Meu Carandiru
- Aragonés Errante
- 31 de mai. de 2021
- 2 min de leitura
Atualizado: 5 de out. de 2021
Assisti o filme faz tempo, acredito que ainda não conhecia pessoalmente o Brasil, fiquei impressionado, não conhecia sequer uma pessoa que passou pela cadeia e minha imagem de um preso era bem distante, o filme relata em duas intensas horas como era a vida no Carandiru antes do massacre que acabou com 111 pessoas mortas. Histórias de vida, de amor, de sofrimento, que acontecem de igual maneira dentro e fora de um muro e que a longa consegue despertar a empatia com muitos dos detentos e com suas vivências.

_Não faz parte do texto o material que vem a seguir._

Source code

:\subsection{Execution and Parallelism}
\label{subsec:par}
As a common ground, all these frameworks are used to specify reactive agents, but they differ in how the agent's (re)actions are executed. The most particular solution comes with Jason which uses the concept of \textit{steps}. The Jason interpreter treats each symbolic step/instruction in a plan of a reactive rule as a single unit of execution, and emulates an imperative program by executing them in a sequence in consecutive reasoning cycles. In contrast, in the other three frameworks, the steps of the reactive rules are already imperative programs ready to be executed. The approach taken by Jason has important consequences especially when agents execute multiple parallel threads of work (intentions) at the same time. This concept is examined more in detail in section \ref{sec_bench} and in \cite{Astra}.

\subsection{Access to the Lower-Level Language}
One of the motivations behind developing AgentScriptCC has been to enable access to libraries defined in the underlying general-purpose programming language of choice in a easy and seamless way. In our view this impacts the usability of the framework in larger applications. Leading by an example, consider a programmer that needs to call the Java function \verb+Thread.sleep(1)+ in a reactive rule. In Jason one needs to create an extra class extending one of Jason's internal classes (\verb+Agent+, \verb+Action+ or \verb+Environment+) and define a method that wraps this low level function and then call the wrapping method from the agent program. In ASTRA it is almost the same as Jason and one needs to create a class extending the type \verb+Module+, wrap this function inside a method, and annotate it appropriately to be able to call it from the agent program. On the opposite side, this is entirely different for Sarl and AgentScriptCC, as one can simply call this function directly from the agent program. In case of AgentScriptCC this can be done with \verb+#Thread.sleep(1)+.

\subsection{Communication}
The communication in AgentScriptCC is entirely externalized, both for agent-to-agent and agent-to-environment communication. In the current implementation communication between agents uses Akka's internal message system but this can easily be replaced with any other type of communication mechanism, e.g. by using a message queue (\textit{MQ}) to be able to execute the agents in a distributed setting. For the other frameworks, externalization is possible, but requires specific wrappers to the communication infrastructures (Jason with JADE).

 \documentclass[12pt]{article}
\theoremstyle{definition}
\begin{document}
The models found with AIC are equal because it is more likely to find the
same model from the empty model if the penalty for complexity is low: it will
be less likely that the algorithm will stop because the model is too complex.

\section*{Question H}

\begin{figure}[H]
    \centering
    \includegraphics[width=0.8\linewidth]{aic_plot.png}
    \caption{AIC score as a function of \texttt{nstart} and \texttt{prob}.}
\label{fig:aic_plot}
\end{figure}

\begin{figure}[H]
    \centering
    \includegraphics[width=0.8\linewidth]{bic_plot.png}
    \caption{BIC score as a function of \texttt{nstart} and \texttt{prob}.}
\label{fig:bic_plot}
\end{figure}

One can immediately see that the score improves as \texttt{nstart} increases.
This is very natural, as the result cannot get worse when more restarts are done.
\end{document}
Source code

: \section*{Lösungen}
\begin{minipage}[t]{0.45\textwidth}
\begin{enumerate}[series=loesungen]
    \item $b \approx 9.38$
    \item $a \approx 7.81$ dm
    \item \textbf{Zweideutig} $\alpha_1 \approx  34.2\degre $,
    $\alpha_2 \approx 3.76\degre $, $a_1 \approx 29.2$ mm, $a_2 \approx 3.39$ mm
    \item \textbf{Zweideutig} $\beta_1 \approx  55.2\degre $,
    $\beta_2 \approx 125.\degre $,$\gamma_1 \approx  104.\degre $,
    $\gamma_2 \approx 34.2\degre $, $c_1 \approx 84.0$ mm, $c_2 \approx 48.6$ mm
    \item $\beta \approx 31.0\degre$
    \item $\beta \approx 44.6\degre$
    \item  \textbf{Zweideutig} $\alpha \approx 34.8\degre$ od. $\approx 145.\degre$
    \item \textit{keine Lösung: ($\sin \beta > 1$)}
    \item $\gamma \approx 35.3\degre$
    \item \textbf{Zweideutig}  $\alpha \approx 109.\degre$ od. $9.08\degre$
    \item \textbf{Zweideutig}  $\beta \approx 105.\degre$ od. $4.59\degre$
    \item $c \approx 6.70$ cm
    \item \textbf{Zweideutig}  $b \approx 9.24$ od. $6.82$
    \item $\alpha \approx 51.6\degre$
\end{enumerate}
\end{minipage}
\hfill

Em 2002 o complexo penitenciário, o maior da América Latina, foi desativado e no seu lugar foi construído o parque da Juventude, o projeto executado pela arquiteta Rosa Kliass tinha como objetivo uma transformação, uma resignação do espaço e da forma que era utilizado. Casualidades da vida (ou não) este aragonês acabou, por indicação de uma grande amiga, morando a poucos minutos deste ponto que visito com frequência.
Mas foi hoje, bem cedo, entre as sombras e luzes do amanhecer de um dia cinza em São Paulo que surgiram algumas ideias e que me animaram a tirar umas fotografias. Desculpem a ousadia de este aprendiz de “escritor” que agora quer dar uma de fotografo. Pode ser que seja uma ideia metafisica demais para essa segundona, mas pensemos juntos, me acompanhem.
Vou pegar o Carandiru como analogia, respeitando logicamente a memória das pessoas que faleceram aquele 12 de outubro de 1992, como também de quem passou desde 1920 por esta casa de detenção.
Provavelmente seja meu texto mais positivo desde que brinco de escritor, contraditório olhando as imagens de um lugar que poderíamos descrever como sombrio.
A luz da esperança vem do tempo, um dos vilões mais clássicos, porém hoje torna-se herói, para nos mostrar uma coisa que todos nós sabemos, mas que resistimos a aceitar. Nada é para sempre, o Carandiru, um monstro de enormes dimensões, com mais de 80 anos de história, com apoio de governos, da sociedade, hoje não existe mais.
As pessoas agora se divertem, passeiam, crianças correm e brincam, acredite, a antiga estrutura serve de cenário para ensaios fotográficos de casamentos o que outrora só trazia dor, hoje é local de alegria, e se voltássemos a 1990 ninguem acreditaria onde eu me senti muito tão bem nesta manhã chuvosa de maio.
E você como eu que já nos sentimos presos em uma situação, um problema, um trabalho que não gostávamos, uma perda familiar, sei que é difícil acreditar, mas nada disso é eterno, e ficaram as cicatrizes como ficaram os muros e a passarela dos pavilhões, que nos farão lembrar do que passamos, de que conseguimos superar e que agora, neste momento, atravessamos por elas caminhando orgulhosos, um pouco mais sábios, um pouco mais fortes.
Pense em todos seus problemas, faça um exercício mental, qual será o tamanho de seu Carandiru ou seu Alcatraz em 5 anos? E em 10? E em 20? Eu pessoalmente não me lembro de muitos, de outros sinto saudades, outros servem como lembrança do que consegui superar, mas todos eles me fazem enxergar que minhas carceragens físicas ou mentais um pouco menores, menos importantes, me fazendo algo mais livre do que um dia imaginei ser.